Gilmar Mendes sobre caso André do Rap: 'Festival de erros'
Ministro ainda defendeu ser dever dos juízes garantir a supervisão da contemporaneidade das prisões cautelares determinadas por eles
O ministro Gilmar Mendes, do Supremo Tribunal Federal (STF), fez críticas contundentes ao Ministério Público Federal, ao juízo de primeira instância responsável pela revisão da prisão preventiva do narcotraficante André do Rap e ao próprio STF ao votar, nesta quinta-feira (15), para mandar de volta à prisão o líder do PCC, considerado foragido.
"É um festival de erros, equívocos e omissões", observou Gilmar Mendes sobre o caso. "A evasão de um paciente com um porte de periculosidade assustadora só foi possível graças a uma convergência de falhas na inércia do Ministério Público Federal conjugada com erros judiciários e uma patente escassez de espírito público na atuação de alguns participes deste processo", completou.

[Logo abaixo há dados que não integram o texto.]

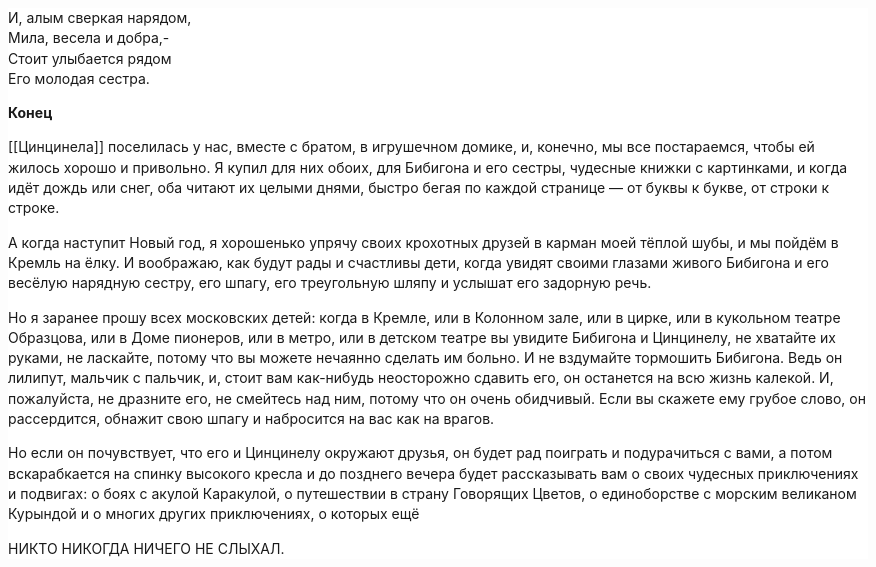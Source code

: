 И, алым сверкая нарядом,  
Мила, весела и добра,-  
Стоит улыбается рядом  
Его молодая сестра.

**Конец**

[[Цинцинела]] поселилась у нас, вместе с братом, в игрушечном домике, и, конечно, мы все постараемся, чтобы ей жилось хорошо и привольно. Я купил для них обоих, для Бибигона и его сестры, чудесные книжки с картинками, и когда идёт дождь или снег, оба читают их целыми днями, быстро бегая по каждой странице — от буквы к букве, от строки к строке.

А когда наступит Новый год, я хорошенько упрячу своих крохотных друзей в карман моей тёплой шубы, и мы пойдём в Кремль на ёлку. И воображаю, как будут рады и счастливы дети, когда увидят своими глазами живого Бибигона и его весёлую нарядную сестру, его шпагу, его треугольную шляпу и услышат его задорную речь.

Но я заранее прошу всех московских детей: когда в Кремле, или в Колонном зале, или в цирке, или в кукольном театре Образцова, или в Доме пионеров, или в метро, или в детском театре вы увидите Бибигона и Цинцинелу, не хватайте их руками, не ласкайте, потому что вы можете нечаянно сделать им больно. И не вздумайте тормошить Бибигона. Ведь он лилипут, мальчик с пальчик, и, стоит вам как-нибудь неосторожно сдавить его, он останется на всю жизнь калекой. И, пожалуйста, не дразните его, не смейтесь над ним, потому что он очень обидчивый. Если вы скажете ему грубое слово, он рассердится, обнажит свою шпагу и набросится на вас как на врагов.

Но если он почувствует, что его и Цинцинелу окружают друзья, он будет рад поиграть и подурачиться с вами, а потом вскарабкается на спинку высокого кресла и до позднего вечера будет рассказывать вам о своих чудесных приключениях и подвигах: о боях с акулой Каракулой, о путешествии в страну Говорящих Цветов, о единоборстве с морским великаном Курындой и о многих других приключениях, о которых ещё

НИКТО НИКОГДА НИЧЕГО НЕ СЛЫХАЛ.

Em seu voto, o ministro defendeu ser dever dos juízes garantir a supervisão da contemporaneidade das prisões cautelares determinadas por eles. No caso de André do Rap, o magistrado de primeira instância perdeu o prazo de 90 dias previsto no artigo 316 do Código de Processo Penal para reavaliar a pertinência da detenção. O 'vencimento' da ordem de prisão foi usado pelo ministro Marco Aurélio Mello para autorizar a soltura do traficante por excesso de prazo.
Na sequência, Gilmar Mendes criticou abertamente a Procuradoria Geral da República (PGR) pela 'inércia' diante da decisão do colega. "Com o devido respeito pela atuação da Procuradoria Geral da República, é bastante constrangedor o fato de a PGR ter se quedado inerte em apresentar qualquer imputação nos autos do HC de terça-feira até o fim do dia da sexta-feira. Somente no sábado, dia 10 de outubro de 2020, quando já havia sido cumprida a ordem de soltura, é que o parquet ajuizou a suspensão de liminar em exame", observou.
O ministro também não poupou críticas ao próprio Supremo Tribunal Federal e chamou atenção para um suposto erro na distribuição do habeas corpus impetrado pela defesa do traficante. O recurso foi enviado a Marco Aurélio, embora a ministra Rosa Weber tenha sido designada relatora dos processos relacionados à Operação Oversea, que prendeu André do Rap.
"Além da inércia do Ministério Público e do juiz de primeiro grau, o andar trôpego do processo se iniciou ainda na sua entrada neste Supremo Tribunal Federal. O caso em tela deve servir de escola para o aprimoramento da sistemática de distribuição de processos por prevenção nesta Corte", disparou.
Ainda na esteira das críticas, Gilmar Mendes repreendeu aqueles que tentam culpar o artigo 316 do CPP pela soltura do traficante e se manifestou contra a necessidade de reformulação da lei penal.
"Diante de tantos equívocos e omissões, parece-me absolutamente inadequado tentar culpar o fundamento legal do direito invocado. Se não bastassem os tantos responsáveis pelos equívocos narrados, há quem ainda precisa buscar culpados do outro lado da Praça dos Três Poderes", disse, emendando: "Suprimir garantias fundamentais do ordenamento jurídico não parece ser solução eficaz para a mora do Judiciário", reforçou.
Na mesma linha dos colegas Ricardo Lewandowski e Cármen Lucia, que lhe antecederam na votação, Gilmar Mendes também demonstrou preocupação com a hipótese de o presidente do Supremo poder derrubar de decisões monocrática dos demais ministros da Corte.
"É absolutamente estranha ao sistema de contracautela a ideia de se dotar a presidência de um tribunal com a atribuição para conhecer de pedido de suspensão em face de decisão proferida por qualquer órgão do seu próprio tribunal, seja ele sessão, turma ou relator", alertou.
Apesar da ressalva, Gilmar Mendes disse compreender a 'situação de extrema urgência' que levou Fux a derrubar a decisão do colega Marco Aurélio. A oposição ao decano, por sua vez, foi firme: "Não há a maior dúvida de que se trata de um dos maiores criminosos do nosso País, que chefia uma das maiores organizações criminosas da América Latina. A história pregressa demonstrava claramente o elevadíssimo risco de sua evasão. Nenhuma hermenêutica constitucional, a meu ver, autorizaria a concessão de liminar nos termos proferidos no HC", pontuou o ministro ao concluir seu voto.